As I sit here contemplating exactly what to write, I notice my roommate out of the corner of my eye punch his towel repeatedly, exhaling through his teeth to make a noise like you might hear in a movie or a video game.  He’s super pissed that he missed the bake sale so the towel gets punished.  It’s ok.  I thought I heard the towel talkin’ shit earlier anyhow.

This is prison life. Live from St. Cloud Men’s Reformatorium, B House North, Galley 11, Cell #167.  I am Vincent 244296.
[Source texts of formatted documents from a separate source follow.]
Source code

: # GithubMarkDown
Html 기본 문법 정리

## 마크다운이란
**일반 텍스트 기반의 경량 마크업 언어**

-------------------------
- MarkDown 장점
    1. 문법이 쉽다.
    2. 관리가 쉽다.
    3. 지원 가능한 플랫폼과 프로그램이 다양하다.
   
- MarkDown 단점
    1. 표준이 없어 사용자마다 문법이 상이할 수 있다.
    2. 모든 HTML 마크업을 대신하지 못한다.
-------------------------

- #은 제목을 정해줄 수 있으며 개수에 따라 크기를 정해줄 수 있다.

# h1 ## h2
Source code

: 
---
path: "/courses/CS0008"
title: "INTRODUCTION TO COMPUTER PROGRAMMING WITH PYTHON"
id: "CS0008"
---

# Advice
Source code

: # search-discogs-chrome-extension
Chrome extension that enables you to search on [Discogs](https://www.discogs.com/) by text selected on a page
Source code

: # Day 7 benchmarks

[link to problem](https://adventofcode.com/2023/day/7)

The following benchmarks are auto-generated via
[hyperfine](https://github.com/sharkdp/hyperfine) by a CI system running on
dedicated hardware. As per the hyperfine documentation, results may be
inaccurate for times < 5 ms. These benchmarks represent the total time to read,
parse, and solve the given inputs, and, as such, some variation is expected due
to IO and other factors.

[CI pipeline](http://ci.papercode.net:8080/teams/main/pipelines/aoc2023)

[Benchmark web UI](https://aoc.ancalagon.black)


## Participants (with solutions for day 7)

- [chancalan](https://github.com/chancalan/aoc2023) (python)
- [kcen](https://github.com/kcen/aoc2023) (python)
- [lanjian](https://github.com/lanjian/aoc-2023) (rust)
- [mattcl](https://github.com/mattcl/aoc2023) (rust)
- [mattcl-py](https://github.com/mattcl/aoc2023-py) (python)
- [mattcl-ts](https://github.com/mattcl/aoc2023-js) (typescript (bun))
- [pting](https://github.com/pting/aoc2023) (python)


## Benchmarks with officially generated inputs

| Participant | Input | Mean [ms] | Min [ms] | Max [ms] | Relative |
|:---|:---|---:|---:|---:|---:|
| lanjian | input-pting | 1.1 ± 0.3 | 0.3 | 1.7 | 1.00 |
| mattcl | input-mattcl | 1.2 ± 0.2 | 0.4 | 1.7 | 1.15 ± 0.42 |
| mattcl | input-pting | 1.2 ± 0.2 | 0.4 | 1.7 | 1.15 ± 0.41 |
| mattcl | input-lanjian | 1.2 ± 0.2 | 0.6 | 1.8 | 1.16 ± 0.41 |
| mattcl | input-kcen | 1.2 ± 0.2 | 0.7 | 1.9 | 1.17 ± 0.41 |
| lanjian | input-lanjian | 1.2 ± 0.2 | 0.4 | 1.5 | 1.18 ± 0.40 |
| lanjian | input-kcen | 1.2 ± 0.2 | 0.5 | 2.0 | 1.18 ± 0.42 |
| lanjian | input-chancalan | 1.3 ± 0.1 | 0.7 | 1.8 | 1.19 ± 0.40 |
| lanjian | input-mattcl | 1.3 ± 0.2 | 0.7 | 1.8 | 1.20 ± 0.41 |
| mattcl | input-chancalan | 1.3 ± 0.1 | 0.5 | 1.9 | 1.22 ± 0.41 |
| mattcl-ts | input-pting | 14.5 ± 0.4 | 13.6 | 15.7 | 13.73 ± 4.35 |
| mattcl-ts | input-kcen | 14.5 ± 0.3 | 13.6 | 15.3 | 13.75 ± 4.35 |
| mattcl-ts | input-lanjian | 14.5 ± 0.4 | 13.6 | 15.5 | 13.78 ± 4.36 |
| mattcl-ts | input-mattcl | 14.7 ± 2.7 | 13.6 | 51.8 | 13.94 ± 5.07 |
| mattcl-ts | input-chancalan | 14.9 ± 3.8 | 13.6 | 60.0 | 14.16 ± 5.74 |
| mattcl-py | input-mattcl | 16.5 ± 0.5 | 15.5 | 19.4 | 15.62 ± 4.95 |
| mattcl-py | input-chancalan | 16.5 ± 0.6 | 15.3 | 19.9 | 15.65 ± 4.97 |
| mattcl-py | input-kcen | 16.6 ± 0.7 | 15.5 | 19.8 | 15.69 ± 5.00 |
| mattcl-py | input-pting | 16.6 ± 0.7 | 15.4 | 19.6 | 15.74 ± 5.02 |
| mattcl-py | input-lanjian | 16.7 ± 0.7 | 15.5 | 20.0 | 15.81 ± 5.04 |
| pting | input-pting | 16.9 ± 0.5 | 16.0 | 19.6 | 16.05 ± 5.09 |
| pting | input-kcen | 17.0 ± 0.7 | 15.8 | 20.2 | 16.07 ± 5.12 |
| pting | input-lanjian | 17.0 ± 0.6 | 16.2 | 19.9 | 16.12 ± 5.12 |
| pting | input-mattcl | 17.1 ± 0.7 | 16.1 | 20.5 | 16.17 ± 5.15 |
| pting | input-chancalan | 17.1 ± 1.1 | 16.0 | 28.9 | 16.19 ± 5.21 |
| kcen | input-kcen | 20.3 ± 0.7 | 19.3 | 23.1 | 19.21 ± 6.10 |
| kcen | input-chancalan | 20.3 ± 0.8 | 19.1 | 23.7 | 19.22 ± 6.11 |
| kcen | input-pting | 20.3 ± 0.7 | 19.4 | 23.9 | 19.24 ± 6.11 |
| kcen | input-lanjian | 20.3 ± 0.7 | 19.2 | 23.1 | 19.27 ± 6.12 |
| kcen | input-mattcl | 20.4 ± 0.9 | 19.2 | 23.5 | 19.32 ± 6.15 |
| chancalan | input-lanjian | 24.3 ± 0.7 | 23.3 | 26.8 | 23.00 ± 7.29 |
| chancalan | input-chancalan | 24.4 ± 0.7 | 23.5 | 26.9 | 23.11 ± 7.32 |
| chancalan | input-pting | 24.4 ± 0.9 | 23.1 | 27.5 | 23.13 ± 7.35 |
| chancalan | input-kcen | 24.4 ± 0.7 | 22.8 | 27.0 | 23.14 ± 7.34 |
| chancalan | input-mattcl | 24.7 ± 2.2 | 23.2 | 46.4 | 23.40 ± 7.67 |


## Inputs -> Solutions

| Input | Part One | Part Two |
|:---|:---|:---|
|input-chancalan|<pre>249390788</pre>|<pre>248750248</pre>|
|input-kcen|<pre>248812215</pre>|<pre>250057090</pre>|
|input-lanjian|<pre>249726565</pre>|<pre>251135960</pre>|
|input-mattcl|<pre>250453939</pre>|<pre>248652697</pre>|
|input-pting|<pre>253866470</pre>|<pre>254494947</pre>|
[Editor’s … er, mom’s note: I don’t know what the “bake sale” is. Was there really a bake sale in St. Cloud state prison? Or is it code for something? Is Vince delusional? Or is it just his sense of humor? There’s no way to ask him. I can’t call him. I could ask him in an email, which he would receive in a couple days. He can’t email me back, and the chances of either of us remembering to discuss this in one of our infrequent 10-minute phones call is slim. And it’s just not that important. So you will have to live with some lack of clarity, just as I have for years. And in case you are wondering, Vince hand writes his blog posts and mails them to me when he has enough money to buy paper and stamps. I have promised not to edit him except for length, although I know I will be tempted.]